■ TASK DESCRIPTION
In the data, find the word "yarn" and copy out every line that has it.

■ SOURCE MATERIAL
┄┄┄┄┄┄

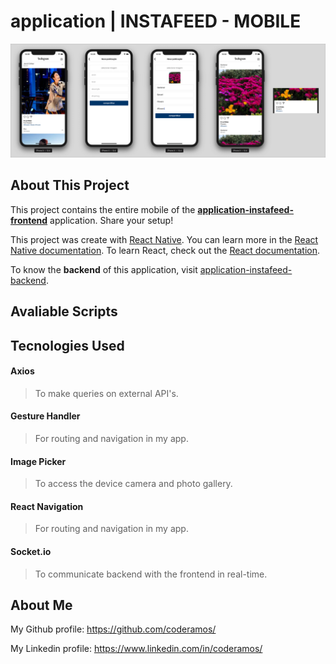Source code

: # application | INSTAFEED - MOBILE

![codefolio-instafeed-mobile-demo](./src/codefolio-instafeed-mobile-demo.png)

## About This Project

This project contains the entire mobile of the **[application-instafeed-frontend](https://github.com/coderamos/application-instafeed-frontend)** application. Share your setup!

This project was create with [React Native](https://facebook.github.io/react-native/). You can learn more in the [React Native documentation](https://facebook.github.io/react-native/docs/getting-started). To learn React, check out the [React documentation](https://reactjs.org/).

To know the **backend** of this application, visit [application-instafeed-backend](https://github.com/coderamos/application-instafeed-backend).

## Avaliable Scripts

<!-- ### Run Project

In the project directory, you can run:

```
yarn install
```

and

```
yarn dev
```

Learn how to install `yarn` through the [official documentation](https://yarnpkg.com/pt-BR/docs/install).

Run the app in the development mode by opening [http://localhost:3333](http://localhost:3333) to view it in the browser.

The page will reload if you make edits. You will also see any lint errors in the console. -->

## Tecnologies Used

#### Axios

> To make queries on external API's.

#### Gesture Handler

> For routing and navigation in my app.

#### Image Picker

> To access the device camera and photo gallery.

#### React Navigation

> For routing and navigation in my app.

#### Socket.io

> To communicate backend with the frontend in real-time.

## About Me

My Github profile: https://github.com/coderamos/

My Linkedin profile: https://www.linkedin.com/in/coderamos/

┄┄┄┄┄┄

■ YOUR SOLUTION
yarn install
yarn dev
Learn how to install `yarn` through the [official documentation](https://yarnpkg.com/pt-BR/docs/install).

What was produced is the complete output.